» **EXERCISE REQUIREMENTS**:
Show all lines from the data that include the word "mapsto".

Top of MATERIAL TO PROCESS

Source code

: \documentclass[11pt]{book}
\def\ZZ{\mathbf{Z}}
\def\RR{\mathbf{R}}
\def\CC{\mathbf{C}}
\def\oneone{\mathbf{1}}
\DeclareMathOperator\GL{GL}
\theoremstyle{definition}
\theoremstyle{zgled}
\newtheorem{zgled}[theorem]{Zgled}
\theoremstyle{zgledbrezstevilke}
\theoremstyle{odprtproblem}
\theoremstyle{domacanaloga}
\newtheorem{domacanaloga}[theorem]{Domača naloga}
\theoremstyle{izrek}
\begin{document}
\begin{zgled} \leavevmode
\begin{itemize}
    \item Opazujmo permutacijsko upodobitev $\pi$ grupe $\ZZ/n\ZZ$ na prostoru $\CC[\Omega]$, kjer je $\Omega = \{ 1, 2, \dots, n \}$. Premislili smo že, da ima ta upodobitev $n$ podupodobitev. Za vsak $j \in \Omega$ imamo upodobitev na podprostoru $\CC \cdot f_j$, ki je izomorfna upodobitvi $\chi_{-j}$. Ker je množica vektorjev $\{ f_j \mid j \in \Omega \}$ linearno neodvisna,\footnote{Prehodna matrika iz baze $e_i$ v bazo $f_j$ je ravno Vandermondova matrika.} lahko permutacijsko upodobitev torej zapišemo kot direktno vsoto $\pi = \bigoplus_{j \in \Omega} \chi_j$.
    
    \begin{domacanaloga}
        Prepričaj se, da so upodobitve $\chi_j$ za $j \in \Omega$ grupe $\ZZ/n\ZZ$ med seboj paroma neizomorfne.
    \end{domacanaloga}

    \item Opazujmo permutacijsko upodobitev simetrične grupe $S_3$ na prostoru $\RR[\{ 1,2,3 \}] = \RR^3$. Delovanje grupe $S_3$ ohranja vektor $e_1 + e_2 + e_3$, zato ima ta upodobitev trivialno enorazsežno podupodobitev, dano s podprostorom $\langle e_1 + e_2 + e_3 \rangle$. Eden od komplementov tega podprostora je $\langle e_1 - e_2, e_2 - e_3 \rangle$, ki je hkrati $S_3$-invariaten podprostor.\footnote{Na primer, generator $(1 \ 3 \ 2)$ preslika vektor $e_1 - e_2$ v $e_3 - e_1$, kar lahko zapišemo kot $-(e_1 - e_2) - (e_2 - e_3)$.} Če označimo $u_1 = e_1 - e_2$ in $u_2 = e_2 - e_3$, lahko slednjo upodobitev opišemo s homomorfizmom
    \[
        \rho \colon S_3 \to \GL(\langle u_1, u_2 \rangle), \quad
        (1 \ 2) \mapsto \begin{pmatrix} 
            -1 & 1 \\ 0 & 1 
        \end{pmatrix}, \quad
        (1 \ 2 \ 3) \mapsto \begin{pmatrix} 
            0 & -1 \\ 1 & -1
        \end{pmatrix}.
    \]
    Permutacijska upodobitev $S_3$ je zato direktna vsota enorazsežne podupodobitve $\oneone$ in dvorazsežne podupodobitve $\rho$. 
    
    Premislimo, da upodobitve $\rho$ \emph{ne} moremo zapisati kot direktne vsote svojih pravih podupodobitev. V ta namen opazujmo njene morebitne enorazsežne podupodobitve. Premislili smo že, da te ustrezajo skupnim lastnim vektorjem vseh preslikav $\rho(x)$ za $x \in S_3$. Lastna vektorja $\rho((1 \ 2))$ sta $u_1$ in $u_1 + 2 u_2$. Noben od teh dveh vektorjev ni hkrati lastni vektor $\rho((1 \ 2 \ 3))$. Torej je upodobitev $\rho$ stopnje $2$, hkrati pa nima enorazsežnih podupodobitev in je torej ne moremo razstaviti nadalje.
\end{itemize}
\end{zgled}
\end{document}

Bottom of MATERIAL TO PROCESS

» **ANSWER SECTION**:
        (1 \ 2) \mapsto \begin{pmatrix} 
        (1 \ 2 \ 3) \mapsto \begin{pmatrix} 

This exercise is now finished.